Monday, February 22, 2016

Feature Funnies #15

Continuing through the last published titles cover dated December 1938, we come back around to the flagship title of Quality Comics and a page of Joe Palooka. Is this evidence that falling damage needs to round up to 10', instead of starting at 10'?  Unless that's a really deep pool?

The Jane Arden strip was a lot like the Federal Trade Commission, educating the public about scams.  Here, the scam is a slick hoodlum who appears to have a cashier's check he needs cashed offers someone a commission to cash it for him, but the check is a forgery he wants to trade for real money.

Here's a thought -- black cats as a mobster type? It seems a common enough trope to have black cats crossing people's paths and, indirectly or not, causing bad luck. The bad luck might be a -1 to all rolls for the next 1d4 hours, while the cat might have 1-2 hit points.

This is The Clock, and the trope here is that the Law always overreacts when a Hero is suspected of a crime and goes after the Hero harder than they ever seem to do to criminals. Of course, the real reason behind this is so the Hero can go up against Lawful opponents for a change of pace.

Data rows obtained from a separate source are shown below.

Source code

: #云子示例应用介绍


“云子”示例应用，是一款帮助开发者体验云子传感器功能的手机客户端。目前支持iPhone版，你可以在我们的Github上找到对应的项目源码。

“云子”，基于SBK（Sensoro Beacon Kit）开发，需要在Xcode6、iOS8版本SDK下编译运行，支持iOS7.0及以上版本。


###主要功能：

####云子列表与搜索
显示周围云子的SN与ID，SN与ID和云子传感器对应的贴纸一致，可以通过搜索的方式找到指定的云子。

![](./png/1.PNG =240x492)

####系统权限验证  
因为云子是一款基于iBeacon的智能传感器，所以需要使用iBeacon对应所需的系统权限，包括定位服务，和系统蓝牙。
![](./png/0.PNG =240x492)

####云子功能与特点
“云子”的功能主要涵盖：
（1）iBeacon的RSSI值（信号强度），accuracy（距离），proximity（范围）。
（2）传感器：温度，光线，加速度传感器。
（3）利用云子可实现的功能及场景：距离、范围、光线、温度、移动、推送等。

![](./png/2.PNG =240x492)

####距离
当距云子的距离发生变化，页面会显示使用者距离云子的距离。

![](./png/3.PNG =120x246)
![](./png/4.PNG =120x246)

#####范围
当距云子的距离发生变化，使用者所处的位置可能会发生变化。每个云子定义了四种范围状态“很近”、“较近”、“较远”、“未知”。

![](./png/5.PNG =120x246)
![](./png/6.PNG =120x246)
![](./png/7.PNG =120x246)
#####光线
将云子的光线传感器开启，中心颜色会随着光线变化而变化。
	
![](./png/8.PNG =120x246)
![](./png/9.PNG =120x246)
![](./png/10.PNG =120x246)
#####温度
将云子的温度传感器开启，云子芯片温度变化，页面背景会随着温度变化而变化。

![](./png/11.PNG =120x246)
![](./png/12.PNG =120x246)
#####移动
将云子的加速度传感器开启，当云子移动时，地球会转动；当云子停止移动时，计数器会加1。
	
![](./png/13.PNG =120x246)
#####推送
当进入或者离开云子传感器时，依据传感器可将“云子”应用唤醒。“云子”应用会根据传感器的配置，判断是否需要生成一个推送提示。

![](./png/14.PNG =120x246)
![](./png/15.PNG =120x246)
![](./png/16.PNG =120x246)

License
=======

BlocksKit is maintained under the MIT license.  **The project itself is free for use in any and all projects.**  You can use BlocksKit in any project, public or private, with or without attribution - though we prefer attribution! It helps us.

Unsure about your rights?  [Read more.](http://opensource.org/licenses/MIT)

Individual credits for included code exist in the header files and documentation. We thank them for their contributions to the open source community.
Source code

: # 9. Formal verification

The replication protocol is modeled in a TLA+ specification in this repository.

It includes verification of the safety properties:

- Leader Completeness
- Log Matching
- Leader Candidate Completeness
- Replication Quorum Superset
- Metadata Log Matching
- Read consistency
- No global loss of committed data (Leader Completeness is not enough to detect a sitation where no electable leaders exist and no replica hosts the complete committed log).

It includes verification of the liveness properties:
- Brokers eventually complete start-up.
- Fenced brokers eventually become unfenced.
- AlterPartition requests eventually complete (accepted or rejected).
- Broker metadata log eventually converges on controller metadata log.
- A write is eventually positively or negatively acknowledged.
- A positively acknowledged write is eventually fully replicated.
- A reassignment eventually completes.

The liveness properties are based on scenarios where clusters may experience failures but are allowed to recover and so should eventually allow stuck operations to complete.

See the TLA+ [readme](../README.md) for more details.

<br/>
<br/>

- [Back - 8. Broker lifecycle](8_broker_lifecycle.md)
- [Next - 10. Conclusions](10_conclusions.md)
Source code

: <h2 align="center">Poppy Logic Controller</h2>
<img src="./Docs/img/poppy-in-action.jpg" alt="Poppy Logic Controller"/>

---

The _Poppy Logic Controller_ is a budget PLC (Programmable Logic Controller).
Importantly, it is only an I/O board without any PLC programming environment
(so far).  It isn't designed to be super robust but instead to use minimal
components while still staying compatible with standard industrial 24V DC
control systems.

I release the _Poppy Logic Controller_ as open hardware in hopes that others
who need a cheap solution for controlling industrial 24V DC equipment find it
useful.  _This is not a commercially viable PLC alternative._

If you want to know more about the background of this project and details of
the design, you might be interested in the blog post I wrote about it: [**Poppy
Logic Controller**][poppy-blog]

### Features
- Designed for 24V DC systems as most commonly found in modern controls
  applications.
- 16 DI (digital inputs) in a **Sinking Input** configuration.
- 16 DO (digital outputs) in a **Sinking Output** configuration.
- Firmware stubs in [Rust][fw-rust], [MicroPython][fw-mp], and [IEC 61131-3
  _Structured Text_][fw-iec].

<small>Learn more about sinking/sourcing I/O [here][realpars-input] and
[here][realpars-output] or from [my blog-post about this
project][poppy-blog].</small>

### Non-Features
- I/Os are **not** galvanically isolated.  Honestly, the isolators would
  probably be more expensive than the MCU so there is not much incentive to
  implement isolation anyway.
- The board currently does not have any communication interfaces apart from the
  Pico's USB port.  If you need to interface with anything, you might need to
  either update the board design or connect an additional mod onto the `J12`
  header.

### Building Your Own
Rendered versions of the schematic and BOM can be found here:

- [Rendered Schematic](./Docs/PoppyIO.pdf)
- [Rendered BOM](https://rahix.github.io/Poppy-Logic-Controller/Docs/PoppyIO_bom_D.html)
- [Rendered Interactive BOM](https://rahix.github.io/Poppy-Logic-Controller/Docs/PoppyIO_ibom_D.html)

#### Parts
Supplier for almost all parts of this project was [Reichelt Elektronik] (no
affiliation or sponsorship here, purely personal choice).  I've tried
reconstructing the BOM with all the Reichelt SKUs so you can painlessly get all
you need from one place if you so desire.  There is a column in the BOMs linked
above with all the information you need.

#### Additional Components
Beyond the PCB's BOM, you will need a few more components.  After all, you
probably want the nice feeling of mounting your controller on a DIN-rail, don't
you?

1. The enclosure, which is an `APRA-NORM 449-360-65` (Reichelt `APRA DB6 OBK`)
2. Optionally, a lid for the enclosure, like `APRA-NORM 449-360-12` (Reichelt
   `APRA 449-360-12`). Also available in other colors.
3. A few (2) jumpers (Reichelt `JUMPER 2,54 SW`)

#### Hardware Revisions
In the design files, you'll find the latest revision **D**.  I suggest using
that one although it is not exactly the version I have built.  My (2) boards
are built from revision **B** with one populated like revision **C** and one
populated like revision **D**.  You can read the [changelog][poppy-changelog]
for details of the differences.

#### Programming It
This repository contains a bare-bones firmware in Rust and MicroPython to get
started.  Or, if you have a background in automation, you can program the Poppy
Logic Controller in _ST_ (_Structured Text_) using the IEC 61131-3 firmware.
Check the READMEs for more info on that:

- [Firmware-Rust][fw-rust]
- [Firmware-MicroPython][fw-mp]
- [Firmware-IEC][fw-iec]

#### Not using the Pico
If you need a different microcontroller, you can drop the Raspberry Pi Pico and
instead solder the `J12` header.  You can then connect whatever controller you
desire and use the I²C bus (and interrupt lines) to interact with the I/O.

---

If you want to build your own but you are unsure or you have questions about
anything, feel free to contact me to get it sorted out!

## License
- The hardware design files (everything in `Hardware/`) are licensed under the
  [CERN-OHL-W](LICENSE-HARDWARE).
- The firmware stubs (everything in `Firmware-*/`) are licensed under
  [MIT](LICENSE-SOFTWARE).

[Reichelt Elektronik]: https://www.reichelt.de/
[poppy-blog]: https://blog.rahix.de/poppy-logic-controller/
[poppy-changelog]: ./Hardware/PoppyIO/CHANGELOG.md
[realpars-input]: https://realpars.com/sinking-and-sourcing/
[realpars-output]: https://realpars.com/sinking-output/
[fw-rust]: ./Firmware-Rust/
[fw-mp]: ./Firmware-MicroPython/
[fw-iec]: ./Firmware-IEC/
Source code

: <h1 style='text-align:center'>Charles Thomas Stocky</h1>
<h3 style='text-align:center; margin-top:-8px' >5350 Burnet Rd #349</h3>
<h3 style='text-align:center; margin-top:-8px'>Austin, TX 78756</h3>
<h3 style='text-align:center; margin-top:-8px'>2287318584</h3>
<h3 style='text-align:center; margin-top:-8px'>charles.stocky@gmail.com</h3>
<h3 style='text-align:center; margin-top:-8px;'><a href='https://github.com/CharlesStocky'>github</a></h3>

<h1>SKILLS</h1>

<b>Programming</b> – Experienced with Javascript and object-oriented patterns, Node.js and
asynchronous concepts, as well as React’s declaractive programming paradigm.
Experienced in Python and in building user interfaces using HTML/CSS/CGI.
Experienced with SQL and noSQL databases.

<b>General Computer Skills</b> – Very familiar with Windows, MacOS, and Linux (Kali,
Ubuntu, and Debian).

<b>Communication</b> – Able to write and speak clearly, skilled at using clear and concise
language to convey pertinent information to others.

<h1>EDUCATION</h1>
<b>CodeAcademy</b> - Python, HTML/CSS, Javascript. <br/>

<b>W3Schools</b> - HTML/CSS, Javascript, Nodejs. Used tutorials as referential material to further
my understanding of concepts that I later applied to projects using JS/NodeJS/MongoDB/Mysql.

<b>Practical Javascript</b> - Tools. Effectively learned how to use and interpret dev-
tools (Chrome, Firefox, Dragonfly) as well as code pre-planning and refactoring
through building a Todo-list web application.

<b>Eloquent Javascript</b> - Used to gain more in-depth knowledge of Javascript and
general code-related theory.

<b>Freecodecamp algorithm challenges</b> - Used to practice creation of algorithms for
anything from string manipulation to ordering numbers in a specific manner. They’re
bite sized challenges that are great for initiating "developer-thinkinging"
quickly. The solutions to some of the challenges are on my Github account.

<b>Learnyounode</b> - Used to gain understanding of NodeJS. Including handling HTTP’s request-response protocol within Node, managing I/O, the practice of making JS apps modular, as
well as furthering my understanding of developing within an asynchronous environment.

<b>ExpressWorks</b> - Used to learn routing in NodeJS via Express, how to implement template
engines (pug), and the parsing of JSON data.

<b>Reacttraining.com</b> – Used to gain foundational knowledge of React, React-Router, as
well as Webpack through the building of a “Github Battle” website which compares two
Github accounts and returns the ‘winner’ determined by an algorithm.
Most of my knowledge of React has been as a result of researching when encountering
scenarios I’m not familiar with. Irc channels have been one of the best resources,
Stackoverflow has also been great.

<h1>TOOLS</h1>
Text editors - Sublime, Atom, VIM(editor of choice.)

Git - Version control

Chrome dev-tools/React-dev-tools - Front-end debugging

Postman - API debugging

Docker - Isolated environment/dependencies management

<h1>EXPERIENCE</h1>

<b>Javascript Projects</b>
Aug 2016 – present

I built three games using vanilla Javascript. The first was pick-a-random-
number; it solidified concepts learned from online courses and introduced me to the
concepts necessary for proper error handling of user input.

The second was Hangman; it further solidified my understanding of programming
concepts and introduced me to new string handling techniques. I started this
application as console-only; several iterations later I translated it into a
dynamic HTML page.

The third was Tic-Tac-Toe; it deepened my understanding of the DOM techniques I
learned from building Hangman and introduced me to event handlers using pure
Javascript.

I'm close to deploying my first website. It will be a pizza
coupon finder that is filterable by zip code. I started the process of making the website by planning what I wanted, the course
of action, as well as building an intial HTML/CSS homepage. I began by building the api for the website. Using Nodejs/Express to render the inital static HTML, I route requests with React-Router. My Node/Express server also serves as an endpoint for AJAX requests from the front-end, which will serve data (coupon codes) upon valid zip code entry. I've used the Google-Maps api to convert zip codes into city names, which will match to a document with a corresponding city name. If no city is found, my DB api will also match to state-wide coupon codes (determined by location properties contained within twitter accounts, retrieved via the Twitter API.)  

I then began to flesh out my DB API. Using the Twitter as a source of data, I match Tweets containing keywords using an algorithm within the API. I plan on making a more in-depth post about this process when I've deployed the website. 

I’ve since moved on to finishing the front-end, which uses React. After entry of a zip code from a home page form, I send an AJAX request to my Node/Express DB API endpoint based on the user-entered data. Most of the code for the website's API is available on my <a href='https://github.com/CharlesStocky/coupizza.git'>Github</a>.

Malta is an example of a slick hoodlum. The charm ability of the slick hoodlum might be easily misunderstood; it's less like hypnosis or mind control and more like the ability to tempt the Hero -- either tempt him to take a bribe, simply let the hoodlum go, or go along with some plan. The Clock clearly made his saving throw.

Will Eisner seems to have had his hand on the pulse of American society, circa 1938, on where they stood on going to war. This will change later, of course.

Several things about this page of Espionage, starring Black X.  One -- should Heroes have an easier time seeing through disguises than others? Maybe only spies?

Two, that's a pretty cool encounter area -- a secret door in the back of an office that leads to outdoor steps that one can take down to a concealed dock.

Three, living shields -- how would that work? For one, I would require a non-Fighter to make a save vs. plot to use someone else as a living shield, the same as if they had tried to fire at the victim themselves. Then, I would treat the living shield as soft cover. Then, only if the attack missed by 1 or 2 would I treat it as a hit on the living shield. I would not encourage this by making it too effective.

This is from Mickey Finn and doesn't really have anything to do with Hideouts & Hoodlums -- but I have never liked escalators and always imagine something like that happening to me on them.